A rescue plane is flying horizontally at a height of 132 m above the ground. The pilot spots a survivor and releases an emergency kit with a parachute. The kit descends at a constant vertical acceleration of -6.89 m/s2 and the initial plane horizontal speed is 68.9 m/s. Assuming air resistance and wind are negligible, how far away from the survivor will the emergency kit hit the ground?
a) how long does it take to fall 132m?
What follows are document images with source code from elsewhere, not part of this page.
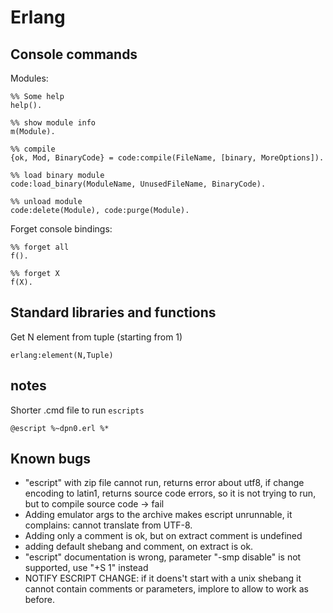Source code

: # Erlang

## Console commands

Modules:

	%% Some help
	help().

	%% show module info
	m(Module).

	%% compile
	{ok, Mod, BinaryCode} = code:compile(FileName, [binary, MoreOptions]).

	%% load binary module
	code:load_binary(ModuleName, UnusedFileName, BinaryCode).

	%% unload module 
	code:delete(Module), code:purge(Module).

Forget console bindings:

	%% forget all
	f().

	%% forget X
	f(X).

## Standard libraries and functions

Get N element from tuple (starting from 1)

	erlang:element(N,Tuple)

## notes

Shorter .cmd file to run `escripts`

	@escript %~dpn0.erl %*

## Known bugs

* "escript" with zip file cannot run, returns error about utf8, if change encoding to latin1, returns source code errors, so it is not trying to run, but to compile source code -> fail
* Adding emulator args to the archive makes escript unrunnable, it complains: cannot translate from UTF-8.
* Adding only a comment is ok, but on extract comment is undefined
* adding default shebang and comment, on extract is ok.
* "escript" documentation is wrong, parameter "-smp disable" is not supported, use "+S 1" instead
* NOTIFY ESCRIPT CHANGE: if it doens't start with a unix shebang it cannot contain comments or parameters, implore to allow to work as before.
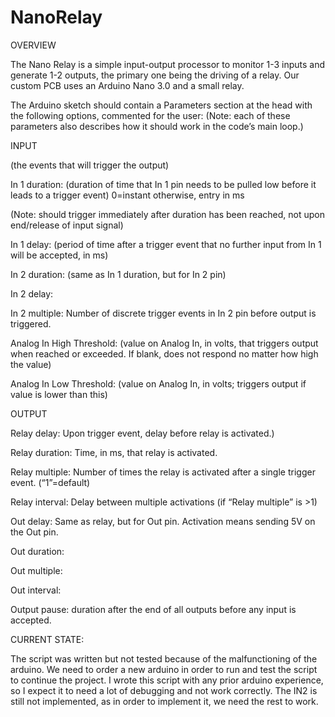 # NanoRelay

OVERVIEW

The Nano Relay is a simple input-output processor to monitor 1-3 inputs and generate 1-2 outputs, the primary one being the driving of a relay.  Our custom PCB uses an Arduino Nano 3.0 and a small relay.

The Arduino sketch should contain a Parameters section at the head with the following options, commented for the user:  (Note: each of these parameters also describes how it should work in the code’s main loop.)

INPUT

(the events that will trigger the output)

In 1 duration:  (duration of time that In 1 pin needs to be pulled low before it leads to a trigger event)
0=instant
otherwise, entry in ms

(Note: should trigger immediately after duration has been reached, not upon end/release of input signal)

In 1 delay:  (period of time after a trigger event that no further input from In 1 will be accepted, in ms)

In 2 duration:  (same as In 1 duration, but for In 2 pin)

In 2 delay:

In 2 multiple:  Number of discrete trigger events in In 2 pin before output is triggered.  

Analog In High Threshold:  (value on Analog In, in volts, that triggers output when reached or exceeded.  If blank, does not respond no matter how high the value)

Analog In Low Threshold:  (value on Analog In, in volts; triggers output if value is lower than this)




OUTPUT


Relay delay:  Upon trigger event, delay before relay is activated.)

Relay duration:  Time, in ms, that relay is activated.

Relay multiple:  Number of times the relay is activated after a single trigger event.  (“1”=default)

Relay interval:  Delay between multiple activations (if “Relay multiple” is >1)

Out delay:  Same as relay, but for Out pin.  Activation means sending 5V on the Out pin.

Out duration:

Out multiple:  

Out interval:

Output pause:  duration after the end of all outputs before any input is accepted.


CURRENT STATE:

The script was written but not tested because of the malfunctioning of the arduino. We need to order a new arduino in order to run and test the script to continue the project. I wrote this script with any prior arduino experience, so I expect it to need a lot of debugging and not work correctly. The IN2 is still not implemented, as in order to implement it, we need the rest to work. 




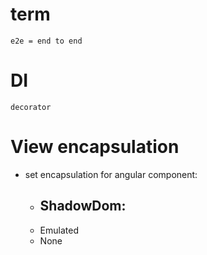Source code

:# term
    e2e = end to end
# DI
    decorator
# View encapsulation
- set encapsulation for angular component:
    - ShadowDom:
        - 
    - Emulated
    - None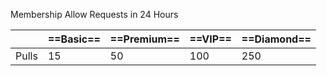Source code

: Membership Allow Requests in 24 Hours

|       | ==Basic== | ==Premium== | ==VIP== | ==Diamond== |
| ----- | --------- | ----------- | ------- | ----------- |
| Pulls | 15        | 50          | 100     | 250         |

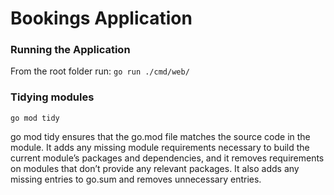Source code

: #  Bookings Application

### Running the Application
From the root folder run: `go run ./cmd/web/ `

### Tidying modules

`go mod tidy`

go mod tidy ensures that the go.mod file matches the source code in the module. It adds any missing module requirements necessary to build the current module’s packages and dependencies, and it removes requirements on modules that don’t provide any relevant packages. It also adds any missing entries to go.sum and removes unnecessary entries.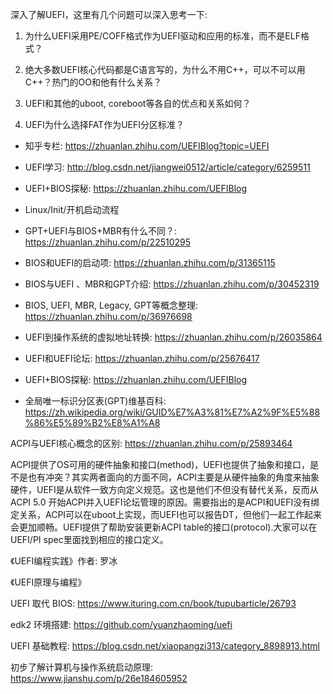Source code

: 深入了解UEFI，这里有几个问题可以深入思考一下: 

1. 为什么UEFI采用PE/COFF格式作为UEFI驱动和应用的标准，而不是ELF格式？

2. 绝大多数UEFI核心代码都是C语言写的，为什么不用C++，可以不可以用C++？热门的OO和他有什么关系？

3. UEFI和其他的uboot, coreboot等各自的优点和关系如何？

4. UEFI为什么选择FAT作为UEFI分区标准？

- 知乎专栏: https://zhuanlan.zhihu.com/UEFIBlog?topic=UEFI
- UEFI学习: http://blog.csdn.net/jiangwei0512/article/category/6259511
- UEFI+BIOS探秘: https://zhuanlan.zhihu.com/UEFIBlog

- Linux/Init/开机启动流程
- GPT+UEFI与BIOS+MBR有什么不同？: https://zhuanlan.zhihu.com/p/22510295
- BIOS和UEFI的启动项: https://zhuanlan.zhihu.com/p/31365115
- BIOS与UEFI 、MBR和GPT介绍: https://zhuanlan.zhihu.com/p/30452319
- BIOS, UEFI, MBR, Legacy, GPT等概念整理: https://zhuanlan.zhihu.com/p/36976698
- UEFI到操作系统的虚拟地址转换: https://zhuanlan.zhihu.com/p/26035864
- UEFI和UEFI论坛: https://zhuanlan.zhihu.com/p/25676417
- UEFI+BIOS探秘: https://zhuanlan.zhihu.com/UEFIBlog
- 全局唯一标识分区表(GPT)维基百科: https://zh.wikipedia.org/wiki/GUID%E7%A3%81%E7%A2%9F%E5%88%86%E5%89%B2%E8%A1%A8


ACPI与UEFI核心概念的区别: https://zhuanlan.zhihu.com/p/25893464

ACPI提供了OS可用的硬件抽象和接口(method)，UEFI也提供了抽象和接口，是不是也有冲突？其实两者面向的方面不同，ACPI主要是从硬件抽象的角度来抽象硬件，UEFI是从软件一致方向定义规范。这也是他们不但没有替代关系，反而从ACPI 5.0 开始ACPI并入UEFI论坛管理的原因。需要指出的是ACPI和UEFI没有绑定关系，ACPI可以在uboot上实现，而UEFI也可以报告DT，但他们一起工作起来会更加顺畅。UEFI提供了帮助安装更新ACPI table的接口(protocol).大家可以在UEFI/PI spec里面找到相应的接口定义。




《UEFI编程实践》作者: 罗冰

《UEFI原理与编程》


UEFI 取代 BIOS: https://www.ituring.com.cn/book/tupubarticle/26793

edk2 环境搭建: https://github.com/yuanzhaoming/uefi

UEFI 基础教程: https://blog.csdn.net/xiaopangzi313/category_8898913.html


初步了解计算机与操作系统启动原理: https://www.jianshu.com/p/26e184605952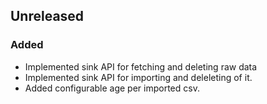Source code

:## Unreleased

### Added
- Implemented sink API for fetching and deleting raw data
- Implemented sink API for importing and deleleting of it.
- Added configurable age per imported csv.
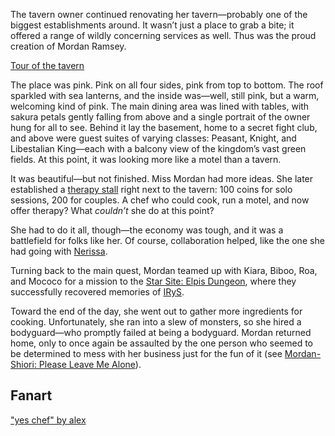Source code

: The tavern owner continued renovating her tavern—probably one of the biggest establishments around. It wasn’t just a place to grab a bite; it offered a range of wildly concerning services as well. Thus was the proud creation of Mordan Ramsey.

[Tour of the tavern](#embed:https://www.youtube.com/live/wu7g7fNsXYk?si=s2oebW-2OPVZa5Jt&t=997)

The place was pink. Pink on all four sides, pink from top to bottom. The roof sparkled with sea lanterns, and the inside was—well, still pink, but a warm, welcoming kind of pink. The main dining area was lined with tables, with sakura petals gently falling from above and a single portrait of the owner hung for all to see. Behind it lay the basement, home to a secret fight club, and above were guest suites of varying classes: Peasant, Knight, and Libestalian King—each with a balcony view of the kingdom’s vast green fields. At this point, it was looking more like a motel than a tavern.

It was beautiful—but not finished. Miss Mordan had more ideas. She later established a [therapy stall](https://www.youtube.com/live/wu7g7fNsXYk?si=cLBaeNYSgM9NfhrZ&t=4070) right next to the tavern: 100 coins for solo sessions, 200 for couples. A chef who could cook, run a motel, and now offer therapy? What _couldn’t_ she do at this point?

She had to do it all, though—the economy was tough, and it was a battlefield for folks like her. Of course, collaboration helped, like the one she had going with [Nerissa](https://www.youtube.com/live/wu7g7fNsXYk?si=-Az4QRmpYlH1g237&t=2062).

Turning back to the main quest, Mordan teamed up with Kiara, Biboo, Roa, and Mococo for a mission to the [Star Site: Elpis Dungeon](https://www.youtube.com/live/wu7g7fNsXYk?si=Mcd8vEwgowdvbG3w&t=6353), where they successfully recovered memories of [IRyS](https://www.youtube.com/live/wu7g7fNsXYk?si=8aHIbG2KX1DFLf3y&t=8501).

Toward the end of the day, she went out to gather more ingredients for cooking. Unfortunately, she ran into a slew of monsters, so she hired a bodyguard—who promptly failed at being a bodyguard. Mordan returned home, only to once again be assaulted by the one person who seemed to be determined to mess with her business just for the fun of it (see [Mordan-Shiori: Please Leave Me Alone](#edge:shiori-calli)).

## Fanart

["yes chef" by alex](https://x.com/arexsudraws/status/1919246188831707196)
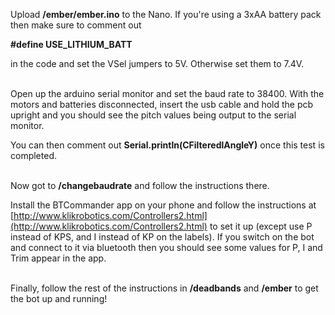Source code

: Upload **/ember/ember.ino** to the Nano. If you're using a 3xAA battery pack then make sure to comment out 

**#define USE_LITHIUM_BATT**

in the code and set the VSel jumpers to 5V. Otherwise set them to 7.4V.  
<br>

Open up the arduino serial monitor and set the baud rate to 38400. With the motors and batteries disconnected, insert the usb cable and hold the pcb upright and you should see the pitch values being output to the serial monitor.

You can then comment out **Serial.println(CFilteredlAngleY)** once this test is completed.  
<br>

Now got to **/changebaudrate** and follow the instructions there.

Install the BTCommander app on your phone and follow the instructions at [http://www.klikrobotics.com/Controllers2.html](http://www.klikrobotics.com/Controllers2.html) to set it up (except use P instead of KPS, and I instead of KP on the labels). If you switch on the bot and connect to it via bluetooth then you should see some values for P, I and Trim appear in the app.  
<br>

Finally, follow the rest of the instructions in **/deadbands** and **/ember** to get the bot up and running!

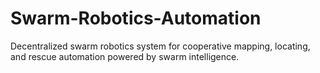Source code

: # Swarm-Robotics-Automation
Decentralized swarm robotics system for cooperative mapping, locating, and rescue automation powered by swarm intelligence.
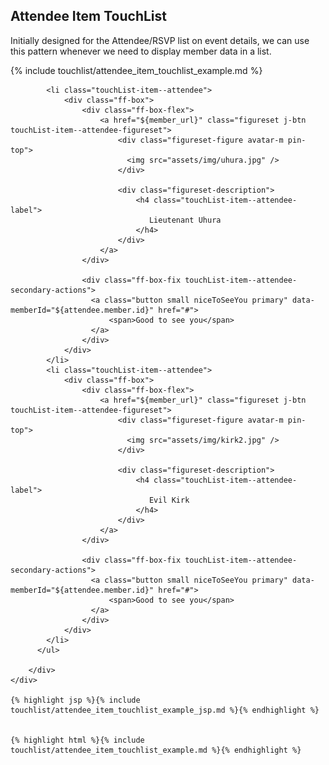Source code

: <div class="doc-content">
	<div class="line">
		<div class="unit size1of2 gutter-right">
			<h2>Attendee Item TouchList</h2>
			<p> Initially designed for the Attendee/RSVP list on event details, we can use this pattern whenever we need to display member data in a list.</p>
		</div>
		<div class="lastUnit">
			{% include touchlist/attendee_item_touchlist_example.md %}

		    <li class="touchList-item--attendee">
		        <div class="ff-box">
		            <div class="ff-box-flex">
		                <a href="${member_url}" class="figureset j-btn touchList-item--attendee-figureset">
		                    <div class="figureset-figure avatar-m pin-top">
		                      <img src="assets/img/uhura.jpg" />
		                    </div>

		                    <div class="figureset-description">
		                        <h4 class="touchList-item--attendee-label">
		                           Lieutenant Uhura
		                        </h4>
		                    </div>
		                </a>
		            </div>
		          
		            <div class="ff-box-fix touchList-item--attendee-secondary-actions">
		              <a class="button small niceToSeeYou primary" data-memberId="${attendee.member.id}" href="#">
		                  <span>Good to see you</span>
		              </a>
		            </div>
		        </div>
		    </li>
		    <li class="touchList-item--attendee">
		        <div class="ff-box">
		            <div class="ff-box-flex">
		                <a href="${member_url}" class="figureset j-btn touchList-item--attendee-figureset">
		                    <div class="figureset-figure avatar-m pin-top">
		                      <img src="assets/img/kirk2.jpg" />
		                    </div>

		                    <div class="figureset-description">
		                        <h4 class="touchList-item--attendee-label">
		                           Evil Kirk
		                        </h4>
		                    </div>
		                </a>
		            </div>
		        
		            <div class="ff-box-fix touchList-item--attendee-secondary-actions">
		              <a class="button small niceToSeeYou primary" data-memberId="${attendee.member.id}" href="#">
		                  <span>Good to see you</span>
		              </a>
		            </div>
		        </div>
		    </li>
		  </ul>

		</div>
	</div>

	{% highlight jsp %}{% include touchlist/attendee_item_touchlist_example_jsp.md %}{% endhighlight %}


	{% highlight html %}{% include touchlist/attendee_item_touchlist_example.md %}{% endhighlight %}
	
</div>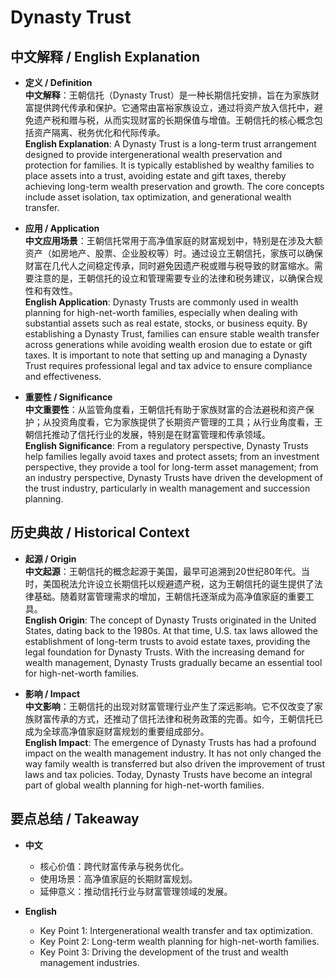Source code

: # Dynasty Trust

## 中文解释 / English Explanation

* **定义 / Definition**  
  **中文解释**：王朝信托（Dynasty Trust）是一种长期信托安排，旨在为家族财富提供跨代传承和保护。它通常由富裕家族设立，通过将资产放入信托中，避免遗产税和赠与税，从而实现财富的长期保值与增值。王朝信托的核心概念包括资产隔离、税务优化和代际传承。  
  **English Explanation**: A Dynasty Trust is a long-term trust arrangement designed to provide intergenerational wealth preservation and protection for families. It is typically established by wealthy families to place assets into a trust, avoiding estate and gift taxes, thereby achieving long-term wealth preservation and growth. The core concepts include asset isolation, tax optimization, and generational wealth transfer.

* **应用 / Application**  
  **中文应用场景**：王朝信托常用于高净值家庭的财富规划中，特别是在涉及大额资产（如房地产、股票、企业股权等）时。通过设立王朝信托，家族可以确保财富在几代人之间稳定传承，同时避免因遗产税或赠与税导致的财富缩水。需要注意的是，王朝信托的设立和管理需要专业的法律和税务建议，以确保合规性和有效性。  
  **English Application**: Dynasty Trusts are commonly used in wealth planning for high-net-worth families, especially when dealing with substantial assets such as real estate, stocks, or business equity. By establishing a Dynasty Trust, families can ensure stable wealth transfer across generations while avoiding wealth erosion due to estate or gift taxes. It is important to note that setting up and managing a Dynasty Trust requires professional legal and tax advice to ensure compliance and effectiveness.

* **重要性 / Significance**  
  **中文重要性**：从监管角度看，王朝信托有助于家族财富的合法避税和资产保护；从投资角度看，它为家族提供了长期资产管理的工具；从行业角度看，王朝信托推动了信托行业的发展，特别是在财富管理和传承领域。  
  **English Significance**: From a regulatory perspective, Dynasty Trusts help families legally avoid taxes and protect assets; from an investment perspective, they provide a tool for long-term asset management; from an industry perspective, Dynasty Trusts have driven the development of the trust industry, particularly in wealth management and succession planning.

## 历史典故 / Historical Context

* **起源 / Origin**  
  **中文起源**：王朝信托的概念起源于美国，最早可追溯到20世纪80年代。当时，美国税法允许设立长期信托以规避遗产税，这为王朝信托的诞生提供了法律基础。随着财富管理需求的增加，王朝信托逐渐成为高净值家庭的重要工具。  
  **English Origin**: The concept of Dynasty Trusts originated in the United States, dating back to the 1980s. At that time, U.S. tax laws allowed the establishment of long-term trusts to avoid estate taxes, providing the legal foundation for Dynasty Trusts. With the increasing demand for wealth management, Dynasty Trusts gradually became an essential tool for high-net-worth families.

* **影响 / Impact**  
  **中文影响**：王朝信托的出现对财富管理行业产生了深远影响。它不仅改变了家族财富传承的方式，还推动了信托法律和税务政策的完善。如今，王朝信托已成为全球高净值家庭财富规划的重要组成部分。  
  **English Impact**: The emergence of Dynasty Trusts has had a profound impact on the wealth management industry. It has not only changed the way family wealth is transferred but also driven the improvement of trust laws and tax policies. Today, Dynasty Trusts have become an integral part of global wealth planning for high-net-worth families.

## 要点总结 / Takeaway

* **中文**  
  - 核心价值：跨代财富传承与税务优化。  
  - 使用场景：高净值家庭的长期财富规划。  
  - 延伸意义：推动信托行业与财富管理领域的发展。  

* **English**  
  - Key Point 1: Intergenerational wealth transfer and tax optimization.  
  - Key Point 2: Long-term wealth planning for high-net-worth families.  
  - Key Point 3: Driving the development of the trust and wealth management industries.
If it takes t seconds,
b) the kit lands 68.9t meters away from where it was dropped. No idea how far away from the survivor that happened.
To find the distance from the survivor where the emergency kit hits the ground, we need to break down the motion into horizontal and vertical components.
First, let's consider the vertical motion. The vertical acceleration is given as -6.89 m/s², which means the kit is accelerating downwards. The initial vertical velocity is 0 since it is released from rest. We can use the equation of motion for vertical motion:
h = ut + (1/2)at²
where h is the height, u is the initial velocity, a is the acceleration, and t is the time. Since the kit starts from rest, the equation simplifies to:
h = (1/2)at²
Plugging in the values, we have:
132 m = (1/2)(-6.89 m/s²)t²
Solving for time, t:
t² = (2 * 132 m) / -6.89 m/s²
t² = -38.32
t ≈ √(-38.32) (Ignoring the negative solution since time can't be negative)
t is not a real number which means the kit will never hit the ground vertically.
Now let's consider the horizontal motion. The horizontal speed of the plane, 68.9 m/s, remains constant throughout the whole motion. Since there is no horizontal acceleration, the horizontal distance covered can be calculated using the formula:
d = ut
where d is the distance and u is the initial velocity. Plugging in the values:
d = 68.9 m/s * 0 s
d = 0 m
Therefore, the emergency kit will never hit the ground horizontally either. It will continue to fall vertically without traveling horizontally.